A problem I have encountered is as follow – if a single path fails, the device-mapper continue to work correctly (as expected) and the remaining path becomes active. However – if the last link fails, all processes which require disk access become stale. It means that many tests which search for a given process pass correctly even when this process becomes stale through delayed (forever) access to the filesystem. Also – tests which attempt to write/read a file to/from such a stale filesystem, become stale themselves, which can bring down an entire system (assume we have a cron which creates a file every minute. Every new process becomes stale immediately, so after an hour, we’ll have 60 more processes, and after a day – 1440 additional processes – all stale (D) and waiting for the disk to come back).

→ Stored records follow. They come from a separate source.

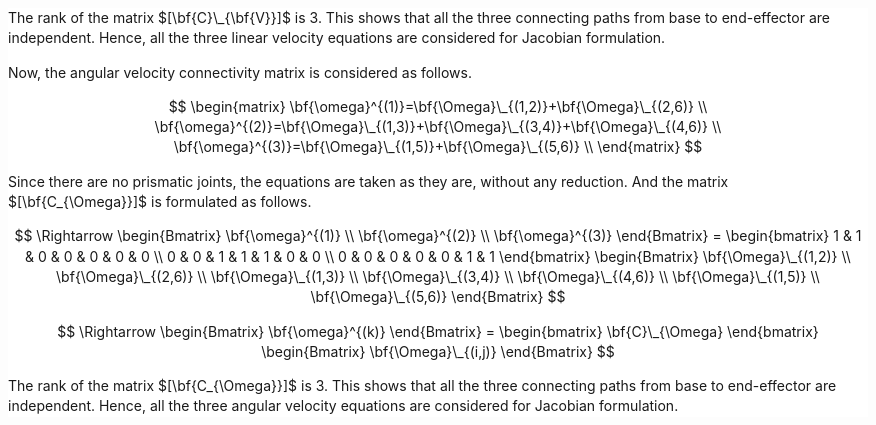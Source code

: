 The rank of the matrix $[\bf{C}\_{\bf{V}}]$ is 3. This shows that all the three connecting paths from base to end-effector are independent. Hence, all the three linear velocity equations are considered for Jacobian formulation.

Now, the angular velocity connectivity matrix is considered as follows.

$$
\begin{matrix}
    \bf{\omega}^{(1)}=\bf{\Omega}\_{(1,2)}+\bf{\Omega}\_{(2,6)} \\ 
    \bf{\omega}^{(2)}=\bf{\Omega}\_{(1,3)}+\bf{\Omega}\_{(3,4)}+\bf{\Omega}\_{(4,6)} \\ 
    \bf{\omega}^{(3)}=\bf{\Omega}\_{(1,5)}+\bf{\Omega}\_{(5,6)} \\
\end{matrix}
$$

Since there are no prismatic joints, the equations are taken as they are, without any reduction. And the matrix $[\bf{C_{\Omega}}]$ is formulated as follows.

$$
\Rightarrow \begin{Bmatrix}
    \bf{\omega}^{(1)} \\
    \bf{\omega}^{(2)} \\
    \bf{\omega}^{(3)} 
\end{Bmatrix} = 
\begin{bmatrix}
    1 & 1 & 0 & 0 & 0 & 0 & 0 \\
    0 & 0 & 1 & 1 & 1 & 0 & 0 \\
    0 & 0 & 0 & 0 & 0 & 1 & 1 
\end{bmatrix}
\begin{Bmatrix}
    \bf{\Omega}\_{(1,2)} \\
    \bf{\Omega}\_{(2,6)} \\
    \bf{\Omega}\_{(1,3)} \\
    \bf{\Omega}\_{(3,4)} \\
    \bf{\Omega}\_{(4,6)} \\
    \bf{\Omega}\_{(1,5)} \\
    \bf{\Omega}\_{(5,6)} 
\end{Bmatrix}
$$

$$
\Rightarrow \begin{Bmatrix}
    \bf{\omega}^{(k)}
\end{Bmatrix} = 
\begin{bmatrix}
    \bf{C}\_{\Omega}
\end{bmatrix}
\begin{Bmatrix}
    \bf{\Omega}\_{(i,j)}
\end{Bmatrix}
$$

The rank of the matrix $[\bf{C_{\Omega}}]$ is 3. This shows that all the three connecting paths from base to end-effector are independent. Hence, all the three angular velocity equations are considered for Jacobian formulation.
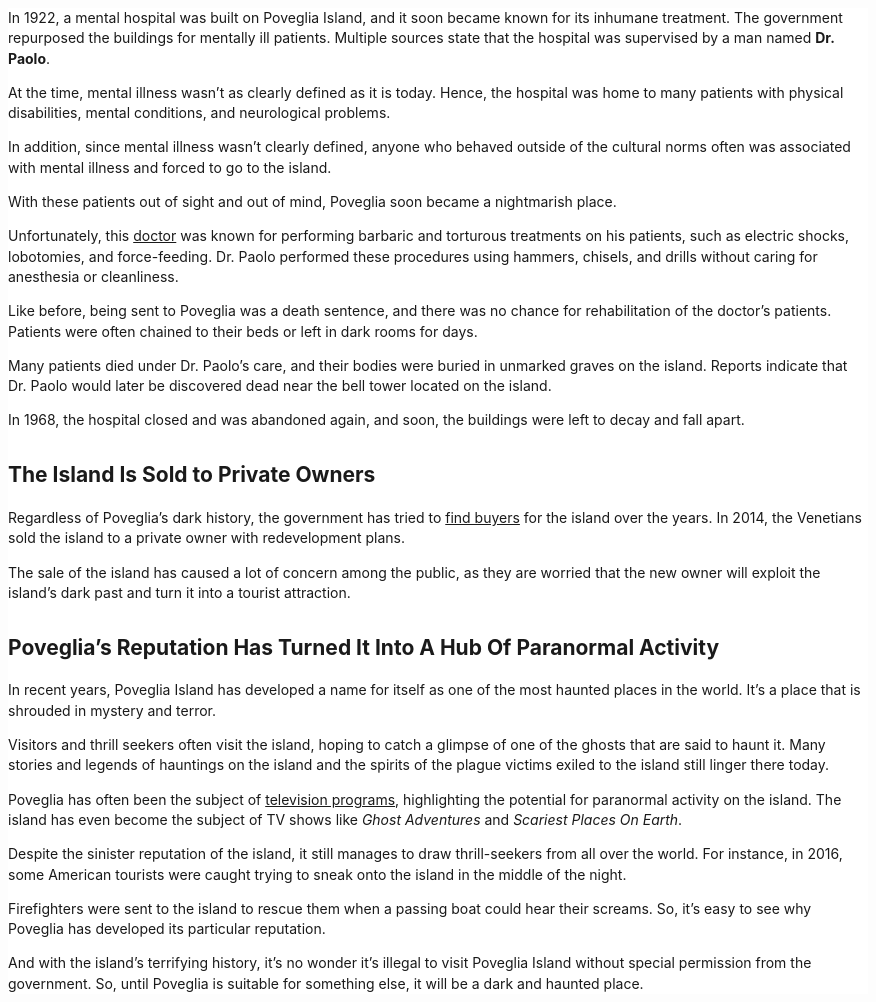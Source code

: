 In 1922, a mental hospital was built on Poveglia Island, and it soon became known for its inhumane treatment. The government repurposed the buildings for mentally ill patients. Multiple sources state that the hospital was supervised by a man named **Dr. Paolo**.

At the time, mental illness wasn’t as clearly defined as it is today. Hence, the hospital was home to many patients with physical disabilities, mental conditions, and neurological problems.

In addition, since mental illness wasn’t clearly defined, anyone who behaved outside of the cultural norms often was associated with mental illness and forced to go to the island.

With these patients out of sight and out of mind, Poveglia soon became a nightmarish place.

Unfortunately, this [doctor](https://italicsmag.com/2020/03/28/italian-ghost-stories-poveglia-island/) was known for performing barbaric and torturous treatments on his patients, such as electric shocks, lobotomies, and force-feeding. Dr. Paolo performed these procedures using hammers, chisels, and drills without caring for anesthesia or cleanliness.

Like before, being sent to Poveglia was a death sentence, and there was no chance for rehabilitation of the doctor’s patients. Patients were often chained to their beds or left in dark rooms for days.

Many patients died under Dr. Paolo’s care, and their bodies were buried in unmarked graves on the island. Reports indicate that Dr. Paolo would later be discovered dead near the bell tower located on the island.

In 1968, the hospital closed and was abandoned again, and soon, the buildings were left to decay and fall apart.

## The Island Is Sold to Private Owners

Regardless of Poveglia’s dark history, the government has tried to [find buyers](https://curioushistorian.com/the-dark-history-of-poveglia) for the island over the years. In 2014, the Venetians sold the island to a private owner with redevelopment plans.

The sale of the island has caused a lot of concern among the public, as they are worried that the new owner will exploit the island’s dark past and turn it into a tourist attraction.

## Poveglia’s Reputation Has Turned It Into A Hub Of Paranormal Activity

In recent years, Poveglia Island has developed a name for itself as one of the most haunted places in the world. It’s a place that is shrouded in mystery and terror.

Visitors and thrill seekers often visit the island, hoping to catch a glimpse of one of the ghosts that are said to haunt it. Many stories and legends of hauntings on the island and the spirits of the plague victims exiled to the island still linger there today.

Poveglia has often been the subject of [television programs](https://www.historicmysteries.com/poveglia-island-venice-italy/), highlighting the potential for paranormal activity on the island. The island has even become the subject of TV shows like *Ghost Adventures* and *Scariest Places On Earth*.

Despite the sinister reputation of the island, it still manages to draw thrill-seekers from all over the world. For instance, in 2016, some American tourists were caught trying to sneak onto the island in the middle of the night.

Firefighters were sent to the island to rescue them when a passing boat could hear their screams. So, it’s easy to see why Poveglia has developed its particular reputation.

And with the island’s terrifying history, it’s no wonder it’s illegal to visit Poveglia Island without special permission from the government. So, until Poveglia is suitable for something else, it will be a dark and haunted place.
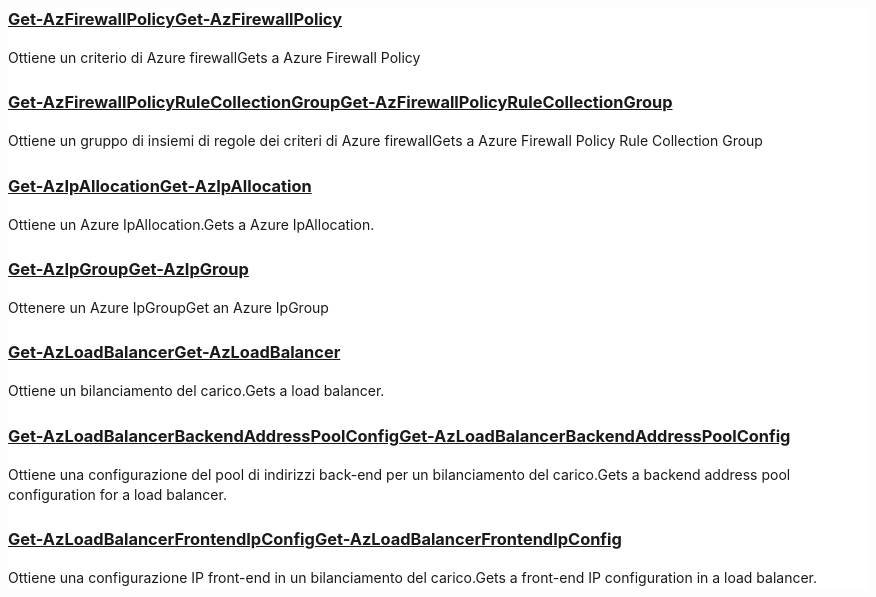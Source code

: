 ### [<span data-ttu-id="4ff55-322">Get-AzFirewallPolicy</span><span class="sxs-lookup"><span data-stu-id="4ff55-322">Get-AzFirewallPolicy</span></span>](Get-AzFirewallPolicy.md)
<span data-ttu-id="4ff55-323">Ottiene un criterio di Azure firewall</span><span class="sxs-lookup"><span data-stu-id="4ff55-323">Gets a Azure Firewall Policy</span></span>

### [<span data-ttu-id="4ff55-324">Get-AzFirewallPolicyRuleCollectionGroup</span><span class="sxs-lookup"><span data-stu-id="4ff55-324">Get-AzFirewallPolicyRuleCollectionGroup</span></span>](Get-AzFirewallPolicyRuleCollectionGroup.md)
<span data-ttu-id="4ff55-325">Ottiene un gruppo di insiemi di regole dei criteri di Azure firewall</span><span class="sxs-lookup"><span data-stu-id="4ff55-325">Gets a Azure Firewall Policy Rule Collection Group</span></span>

### [<span data-ttu-id="4ff55-326">Get-AzIpAllocation</span><span class="sxs-lookup"><span data-stu-id="4ff55-326">Get-AzIpAllocation</span></span>](Get-AzIpAllocation.md)
<span data-ttu-id="4ff55-327">Ottiene un Azure IpAllocation.</span><span class="sxs-lookup"><span data-stu-id="4ff55-327">Gets a Azure IpAllocation.</span></span>

### [<span data-ttu-id="4ff55-328">Get-AzIpGroup</span><span class="sxs-lookup"><span data-stu-id="4ff55-328">Get-AzIpGroup</span></span>](Get-AzIpGroup.md)
<span data-ttu-id="4ff55-329">Ottenere un Azure IpGroup</span><span class="sxs-lookup"><span data-stu-id="4ff55-329">Get an Azure IpGroup</span></span>

### [<span data-ttu-id="4ff55-330">Get-AzLoadBalancer</span><span class="sxs-lookup"><span data-stu-id="4ff55-330">Get-AzLoadBalancer</span></span>](Get-AzLoadBalancer.md)
<span data-ttu-id="4ff55-331">Ottiene un bilanciamento del carico.</span><span class="sxs-lookup"><span data-stu-id="4ff55-331">Gets a load balancer.</span></span>

### [<span data-ttu-id="4ff55-332">Get-AzLoadBalancerBackendAddressPoolConfig</span><span class="sxs-lookup"><span data-stu-id="4ff55-332">Get-AzLoadBalancerBackendAddressPoolConfig</span></span>](Get-AzLoadBalancerBackendAddressPoolConfig.md)
<span data-ttu-id="4ff55-333">Ottiene una configurazione del pool di indirizzi back-end per un bilanciamento del carico.</span><span class="sxs-lookup"><span data-stu-id="4ff55-333">Gets a backend address pool configuration for a load balancer.</span></span>

### [<span data-ttu-id="4ff55-334">Get-AzLoadBalancerFrontendIpConfig</span><span class="sxs-lookup"><span data-stu-id="4ff55-334">Get-AzLoadBalancerFrontendIpConfig</span></span>](Get-AzLoadBalancerFrontendIpConfig.md)
<span data-ttu-id="4ff55-335">Ottiene una configurazione IP front-end in un bilanciamento del carico.</span><span class="sxs-lookup"><span data-stu-id="4ff55-335">Gets a front-end IP configuration in a load balancer.</span></span>
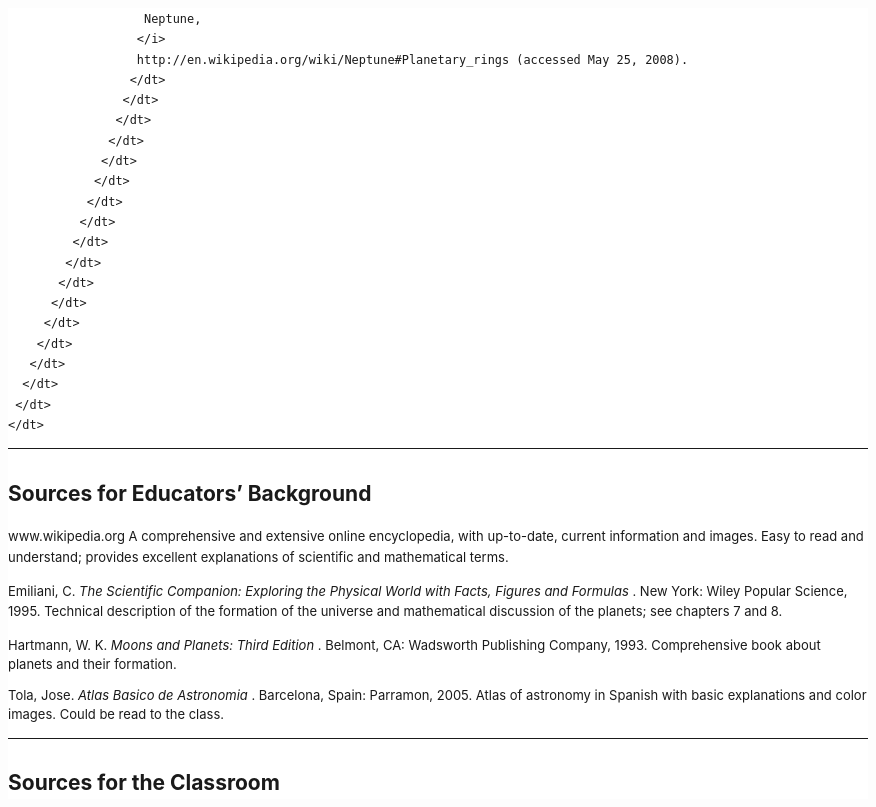                        Neptune,
                      </i>
                      http://en.wikipedia.org/wiki/Neptune#Planetary_rings (accessed May 25, 2008).
                     </dt>
                    </dt>
                   </dt>
                  </dt>
                 </dt>
                </dt>
               </dt>
              </dt>
             </dt>
            </dt>
           </dt>
          </dt>
         </dt>
        </dt>
       </dt>
      </dt>
     </dt>
    </dt>
   </dl>
  </font>
 </p>
<hr/>
 <h2>
  Sources for Educators’ Background
 </h2>
 <p>
  <font size="-1">
   www.wikipedia.org A comprehensive and extensive online encyclopedia, with up-to-date, current information and images. Easy to read and understand; provides excellent explanations of scientific and mathematical terms.
<p>
    Emiliani, C.
    <i>
     The Scientific Companion: Exploring the Physical World with Facts, Figures and Formulas
    </i>
    . New York: Wiley Popular Science, 1995. Technical description of the formation of the universe and mathematical discussion of the planets; see chapters 7 and 8.
   </p>
<p>
    Hartmann, W. K.
    <i>
     Moons and Planets: Third Edition
    </i>
    . Belmont, CA: Wadsworth Publishing Company, 1993. Comprehensive book about planets and their formation.
   </p>
<p>
    Tola, Jose.
    <i>
     Atlas Basico de Astronomia
    </i>
    . Barcelona, Spain: Parramon, 2005. Atlas of astronomy in Spanish with basic explanations and color images. Could be read to the class.
   </p>
</font>
 </p>
<hr/>
 <h2>
  Sources for the Classroom
 </h2>
 <p>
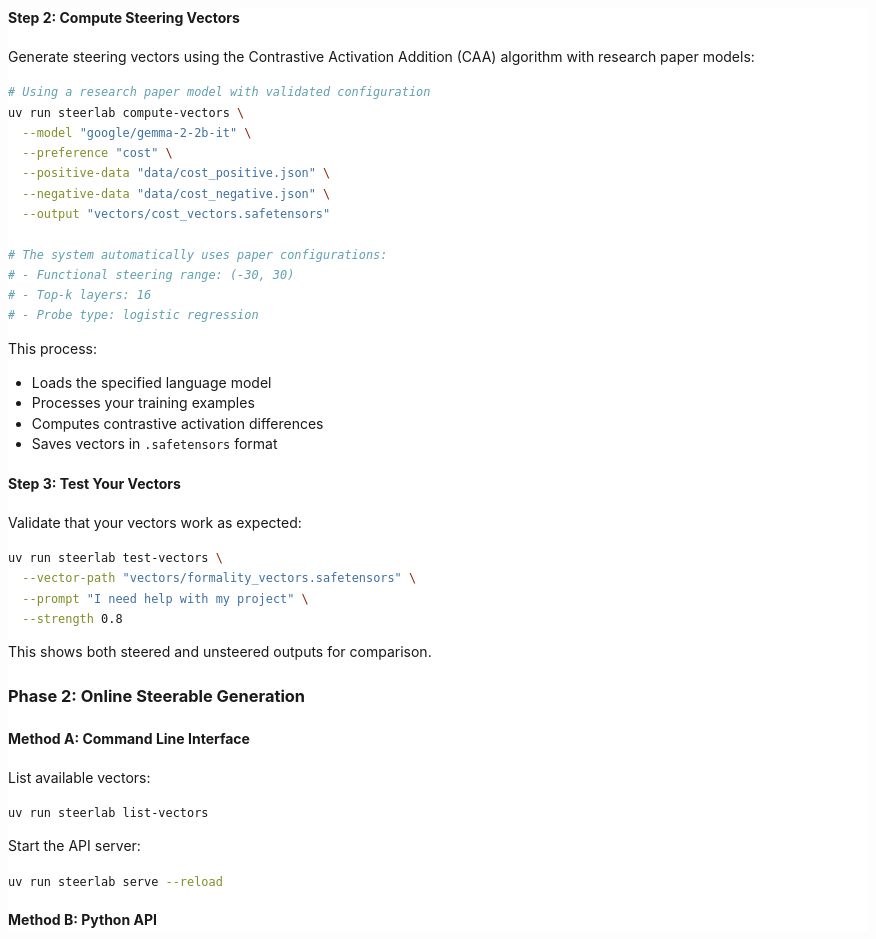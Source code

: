 #### Step 2: Compute Steering Vectors

Generate steering vectors using the Contrastive Activation Addition (CAA) algorithm with research paper models:

```bash
# Using a research paper model with validated configuration
uv run steerlab compute-vectors \
  --model "google/gemma-2-2b-it" \
  --preference "cost" \
  --positive-data "data/cost_positive.json" \
  --negative-data "data/cost_negative.json" \
  --output "vectors/cost_vectors.safetensors"

# The system automatically uses paper configurations:
# - Functional steering range: (-30, 30)
# - Top-k layers: 16
# - Probe type: logistic regression
```

This process:

- Loads the specified language model
- Processes your training examples
- Computes contrastive activation differences
- Saves vectors in `.safetensors` format

#### Step 3: Test Your Vectors

Validate that your vectors work as expected:

```bash
uv run steerlab test-vectors \
  --vector-path "vectors/formality_vectors.safetensors" \
  --prompt "I need help with my project" \
  --strength 0.8
```

This shows both steered and unsteered outputs for comparison.

### Phase 2: Online Steerable Generation

#### Method A: Command Line Interface

List available vectors:

```bash
uv run steerlab list-vectors
```

Start the API server:

```bash
uv run steerlab serve --reload
```

#### Method B: Python API
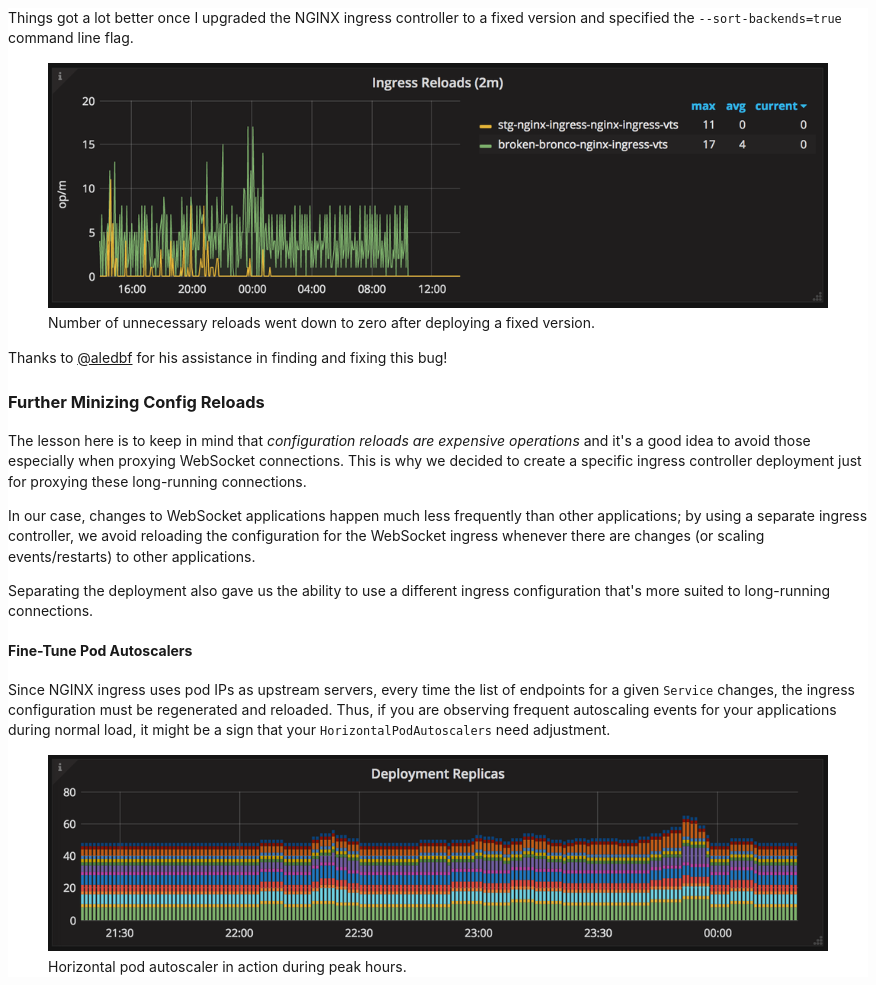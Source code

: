 Things got a lot better once I upgraded the NGINX ingress controller to a
fixed version and specified the `--sort-backends=true` command line flag.

<figure>
  <img src="/images/production-ingress/ingress-reloads.png" alt="Ingress reloads, before the bugfix"/>
  <figcaption>Number of unnecessary reloads went down to zero after deploying a fixed version.</figcaption>
</figure>

Thanks to [@aledbf](https://github.com/aledbf) for his assistance in finding and
fixing this bug!

### Further Minizing Config Reloads

The lesson here is to keep in mind that _configuration reloads are expensive
operations_ and it's a good idea to avoid those especially when proxying
WebSocket connections. This is why we decided to create a specific ingress
controller deployment just for proxying these long-running connections.

In our case, changes to WebSocket applications happen much less frequently
than other applications; by using a separate ingress controller, we avoid
reloading the configuration for the WebSocket ingress whenever there are
changes (or scaling events/restarts) to other applications.

Separating the deployment also gave us the ability to use a different ingress
configuration that's more suited to long-running connections.

#### Fine-Tune Pod Autoscalers

Since NGINX ingress uses pod IPs as upstream servers, every time the list of
endpoints for a given `Service` changes, the ingress configuration must be
regenerated and reloaded. Thus, if you are observing frequent autoscaling events
for your applications during normal load, it might be a sign that your
`HorizontalPodAutoscalers` need adjustment.

<figure>
  <img src="/images/production-ingress/hpa.png" alt="Scaling events during peak hours"/>
  <figcaption>Horizontal pod autoscaler in action during peak hours.</figcaption>
</figure>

Certain detection systems actually fail to auto-detect cases of stale filesystems when using dm-multipath. This is caused by a (default) option called “1 queue_if_no_path”. I discovered that when this option is omitted, such as in the configuration below (only the “device” section):

vendor “NETAPP”
product “LUN”
getuid_callout “/sbin/scsi_id -g -u -s /block/%n”
prio_callout “/sbin/mpath_prio_ontap /dev/%n”
# features “1 queue_if_no_path”
hardware_handler “0”
path_grouping_policy group_by_prio
failback immediate
rr_weight uniform
rr_min_io 128
path_checker readsector0

multiple disk failures will actually result in the filesystem layout reporting I/O errors (which is good). A disk mounted through these options can be mounted with special parameters, such as (for ext2/3): errors=continue ; errors=read-only or errors=panic – my favorite, as it ensured data integrity through self-fencing mechanism.